Thus it came to be, in 1974, that Manne was called to testify before the Senate Judiciary Committee, Subcommittee on Antitrust and Monopoly, on Michigan Senator Philip A. Hart’s proposed Industrial Reorganization Act. His testimony is a tour de force, and a prescient rejoinder to the faddish advocates of today’s “hipster antitrust”— many of whom hearken longingly back to the antitrust of the 1960s and its misguided “gurus.”

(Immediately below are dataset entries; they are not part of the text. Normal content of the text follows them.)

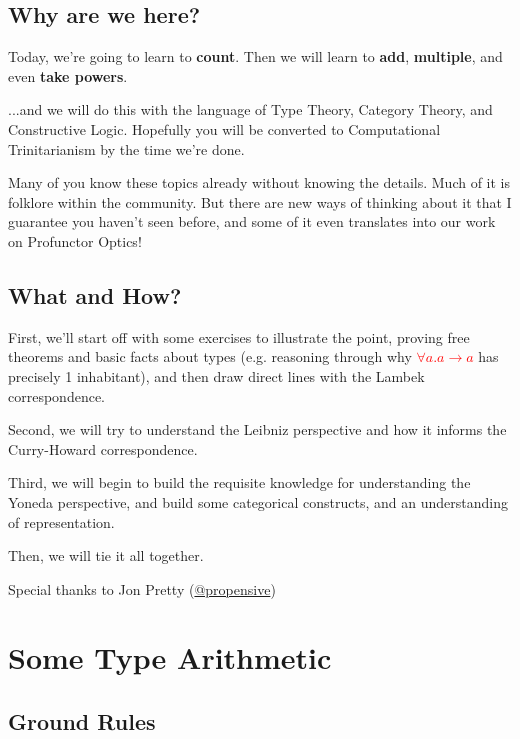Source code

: \documentclass[tikz]{beamer}
\newcommand{\red}[1]{\textcolor{red}{#1}}
\theoremstyle{definition}
\begin{document}
\subsection{Why are we here?}

\frame
{ 
	Today, we're going to learn to \textbf{count}. Then we will learn to \textbf{add}, \textbf{multiple}, and even \textbf{take powers}. 
}

\frame
{ 
	...and we will do this with the language of Type Theory, Category Theory, and Constructive Logic. Hopefully you will be converted to Computational Trinitarianism by the time we're done.
}

\frame
{ 
	Many of you know these topics already without knowing the details. Much of it is folklore within the community. But there are new ways of thinking about it that I guarantee you haven't seen before, and some of it even translates into our work on Profunctor Optics! 
}

\subsection{What and How?}

\frame
{ 
	First, we'll start off with some exercises to illustrate the point, proving free theorems and basic facts about types (e.g. reasoning through why \red{$\forall a. a \to a$} has precisely 1 inhabitant), and then draw direct lines with the Lambek correspondence. 
}

\frame
{ 
	Second, we will try to understand the Leibniz perspective and how it informs the Curry-Howard correspondence. 
}

\frame
{ 
	Third, we will begin to build the requisite knowledge for understanding the Yoneda perspective, and build some categorical constructs, and an understanding of representation. 
}

\frame
{ 
	Then, we will tie it all together. 
}

\frame
{ 
	Special thanks to Jon Pretty (\href{https://twitter.com/propensive}{@propensive})
}

\section{Some Type Arithmetic}

\subsection{Ground Rules}
\end{document}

Henry Manne’s trenchant testimony critiquing the Industrial Reorganization Act and its (ostensible) underpinnings is reprinted in full in this newly released ICLE white paper (with introductory material by Geoffrey Manne):

Henry G. Manne: Testimony on the Proposed Industrial Reorganization Act of 1973 — What’s Hip (in Antitrust) Today Should Stay Passé

Sen. Hart proposed the Industrial Reorganization Act in order to address perceived problems arising from industrial concentration. The bill was rooted in the belief that industry concentration led inexorably to monopoly power; that monopoly power, however obtained, posed an inexorable threat to freedom and prosperity; and that the antitrust laws (i.e., the Sherman and Clayton Acts) were insufficient to address the purported problems.

That sentiment — rooted in the reflexive application of the (largely-discredited structure-conduct-performance (SCP) paradigm) — had already become largely passé among economists in the 70s, but it has resurfaced today as the asserted justification for similar (although less onerous) antitrust reform legislation and the general approach to antitrust analysis commonly known as “hipster antitrust.”

The critiques leveled against the asserted economic underpinnings of efforts like the Industrial Reorganization Act are as relevant today as they were then. As Henry Manne notes in his testimony:

To be successful in this stated aim [“getting the government out of the market”] the following dreams would have to come true: The members of both the special commission and the court established by the bill would have to be satisfied merely to complete their assigned task and then abdicate their tremendous power and authority; they would have to know how to satisfactorily define and identify the limits of the industries to be restructured; the Government’s regulation would not sacrifice significant efficiencies or economies of scale; and the incentive for new firms to enter an industry would not be diminished by the threat of a punitive response to success.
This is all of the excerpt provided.